По какому праву?! Он знал точно: особисты довольствуются по тем же нормам, что и другие офицеры Действующей армии, исключая лётный состав. Впрочем, для них законы не писаны, что хотят, то и делают. И все молчат – побаиваются.

Но лично он никогда их не боялся и не боится. Чтобы Алёхин это понял, он и говорил ему, не стесняясь, то, что думал, – без обиняков, зная, между прочим, что подобная манера разговора действует сдерживающе даже на людей от природы наглых.

Как ни странно, беззлобная реакция Алёхина на его колкие высказывания и простоватая мягкая покладистость настораживали помощника коменданта. В его представлении особист без какого-либо заднего умысла не мог быть так приветлив и доброжелателен.

Остальные ему тоже не понравились.

И этот мальчишка-лейтенант, который привязался:

«Товарищ капитан, вы не из Москвы?.. Вы на кого-то похожи!..» Щенок, пытающийся заставить себя бояться. Жалкая попытка запугать!.. Не на того напали!

И этот старшина, торопливо и шумно сожравший полбуханки белого хлеба и целую банку нежнейших консервированных сосисок.

Такую же точно банку ему прислал с оказией в госпиталь отец, и он роздал по сосиске всей палате. Но его отец был начальник политотдела гвардейского корпуса, без малого генерал, участник революции, гражданской и Отечественной войн, прослуживший в Красной Армии четверть века. А какие заслуги могли быть у этих людей?..

Спавший же без просыпу под берёзками старший лейтенант за один свой внешний вид заслуживал строгой гауптвахты. Такую безобразную гимнастёрку мог бы надеть – на земляные работы! – боец сапёрного батальона, но никак не строевой офицер. Армейский и не надел бы – не посмел, а особисту дозволено…

«Да что тебе с ними, детей крестить?» – в который уж раз говорил самому себе помощник коменданта и старался настроиться на иной лад и думать о чём-либо другом, более приятном.

День медленно подвигался к вечеру, и ему оставалось только одно: терпеливо ждать, когда всё это кончится.

Было без пяти минут четыре. Через час старик отправится за букетом цветов; в том, что он выполнит поручение и сделает всё самым добросовестным образом, помощник коменданта не сомневался.

С детства брезгливый, капитан не терпел в людях неопрятности, и этот старый еврей с вечной каплей под носом, естественно, не мог быть ему симпатичен.

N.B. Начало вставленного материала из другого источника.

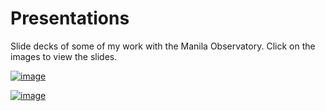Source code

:# Presentations
Slide decks of some of my work with the Manila Observatory. Click on the images to view the slides.

[![image](https://github.com/user-attachments/assets/3499024d-69f6-4251-8a16-afd75dcfb8db)](https://github.com/tropicalmentat/presentations/blob/main/SUMMARY%20RESEARCH%20PRESENTATION.pdf)

[![image](https://github.com/user-attachments/assets/fc32ed96-5f08-4846-a21e-7793e55618c7)](https://github.com/tropicalmentat/presentations/blob/main/PYCON_2017_LIGHTNING_TALK.pdf)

Однако он уважал талант и мастерство в любой деятельности человека, в любом проявлении, а старик, несомненно, был Мастером. И думал помощник коменданта о нём с чувством почтения и признательности за отличную работу. Жалость к этому одинокому, обездоленному войной старику снова посетила его, когда справа, оттуда, где находилась рация, послышался негромкий взволнованный голос старшины-радиста.